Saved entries
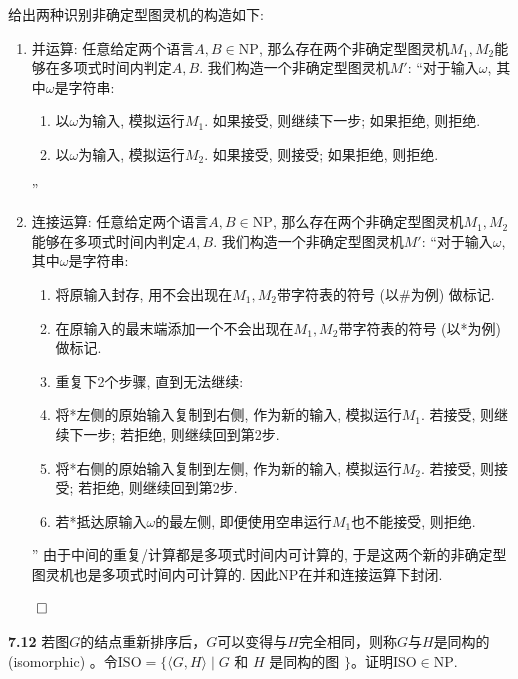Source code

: \documentclass[UTF8]{report}
\newcommand{\problem}[1]{{\setlength{\parskip}{10pt}\noindent \bf{#1}}}
\renewenvironment{proof}{{\setlength{\parskip}{7pt}\noindent\hskip 2em \bf 证明 \quad}}{\hfill$\qed$\par}
\newcommand{\NP}{\mathrm{NP}}
\newcommand{\ISO}{\mathrm{ISO}}
\begin{document}
\begin{proof}
    给出两种识别非确定型图灵机的构造如下: 
    \begin{enumerate}[label=(\arabic*)]
        \item 并运算:
        任意给定两个语言$A, B \in \NP$, 那么存在两个非确定型图灵机$M_1, M_2$能够在多项式时间内判定$A, B$. 我们构造一个非确定型图灵机$M'$:
        ``对于输入$\omega$, 其中$\omega$是字符串:
        \begin{enumerate}
            \item 以$\omega$为输入, 模拟运行$M_1$. 如果接受, 则继续下一步; 如果拒绝, 则拒绝.
            \item 以$\omega$为输入, 模拟运行$M_2$. 如果接受, 则接受; 如果拒绝, 则拒绝.
        \end{enumerate}
        ''

        \item 连接运算:
        任意给定两个语言$A, B \in \NP$, 那么存在两个非确定型图灵机$M_1, M_2$能够在多项式时间内判定$A, B$. 我们构造一个非确定型图灵机$M'$:
        ``对于输入$\omega$, 其中$\omega$是字符串:
        \begin{enumerate}
            \item 将原输入封存, 用不会出现在$M_1, M_2$带字符表的符号 (以\#为例) 做标记.
            \item 在原输入的最末端添加一个不会出现在$M_1, M_2$带字符表的符号 (以*为例) 做标记.
            \item 重复下2个步骤, 直到无法继续:
            \item 将*左侧的原始输入复制到右侧, 作为新的输入, 模拟运行$M_1$. 若接受, 则继续下一步; 若拒绝, 则继续回到第2步.
            \item 将*右侧的原始输入复制到左侧, 作为新的输入, 模拟运行$M_2$. 若接受, 则接受; 若拒绝, 则继续回到第2步.
            \item 若*抵达原输入$\omega$的最左侧, 即便使用空串运行$M_1$也不能接受, 则拒绝.
        \end{enumerate}
        ''
        由于中间的重复/计算都是多项式时间内可计算的, 于是这两个新的非确定型图灵机也是多项式时间内可计算的. 因此$\NP$在并和连接运算下封闭.
    \end{enumerate}
\end{proof}


\problem{7.12} 若图$G$的结点重新排序后，$G$可以变得与$H$完全相同，则称$G$与$H $是同构的 (isomorphic) 。令$\ISO = \{ \langle G, H \rangle \mid G \text{ 和 } H \text{ 是同构的图 }\}$。证明$\ISO \in \NP$.
\end{document}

◆ Goal of the exercise
In the answer, the entries must appear exactly as above, without the images.

◆ Expected output
Source code

: \documentclass[UTF8]{report}
\newcommand{\problem}[1]{{\setlength{\parskip}{10pt}\noindent \bf{#1}}}
\renewenvironment{proof}{{\setlength{\parskip}{7pt}\noindent\hskip 2em \bf 证明 \quad}}{\hfill$\qed$\par}
\newcommand{\NP}{\mathrm{NP}}
\newcommand{\ISO}{\mathrm{ISO}}
\begin{document}
\begin{proof}
    给出两种识别非确定型图灵机的构造如下: 
    \begin{enumerate}[label=(\arabic*)]
        \item 并运算:
        任意给定两个语言$A, B \in \NP$, 那么存在两个非确定型图灵机$M_1, M_2$能够在多项式时间内判定$A, B$. 我们构造一个非确定型图灵机$M'$:
        ``对于输入$\omega$, 其中$\omega$是字符串:
        \begin{enumerate}
            \item 以$\omega$为输入, 模拟运行$M_1$. 如果接受, 则继续下一步; 如果拒绝, 则拒绝.
            \item 以$\omega$为输入, 模拟运行$M_2$. 如果接受, 则接受; 如果拒绝, 则拒绝.
        \end{enumerate}
        ''

        \item 连接运算:
        任意给定两个语言$A, B \in \NP$, 那么存在两个非确定型图灵机$M_1, M_2$能够在多项式时间内判定$A, B$. 我们构造一个非确定型图灵机$M'$:
        ``对于输入$\omega$, 其中$\omega$是字符串:
        \begin{enumerate}
            \item 将原输入封存, 用不会出现在$M_1, M_2$带字符表的符号 (以\#为例) 做标记.
            \item 在原输入的最末端添加一个不会出现在$M_1, M_2$带字符表的符号 (以*为例) 做标记.
            \item 重复下2个步骤, 直到无法继续:
            \item 将*左侧的原始输入复制到右侧, 作为新的输入, 模拟运行$M_1$. 若接受, 则继续下一步; 若拒绝, 则继续回到第2步.
            \item 将*右侧的原始输入复制到左侧, 作为新的输入, 模拟运行$M_2$. 若接受, 则接受; 若拒绝, 则继续回到第2步.
            \item 若*抵达原输入$\omega$的最左侧, 即便使用空串运行$M_1$也不能接受, 则拒绝.
        \end{enumerate}
        ''
        由于中间的重复/计算都是多项式时间内可计算的, 于是这两个新的非确定型图灵机也是多项式时间内可计算的. 因此$\NP$在并和连接运算下封闭.
    \end{enumerate}
\end{proof}


\problem{7.12} 若图$G$的结点重新排序后，$G$可以变得与$H$完全相同，则称$G$与$H $是同构的 (isomorphic) 。令$\ISO = \{ \langle G, H \rangle \mid G \text{ 和 } H \text{ 是同构的图 }\}$。证明$\ISO \in \NP$.
\end{document}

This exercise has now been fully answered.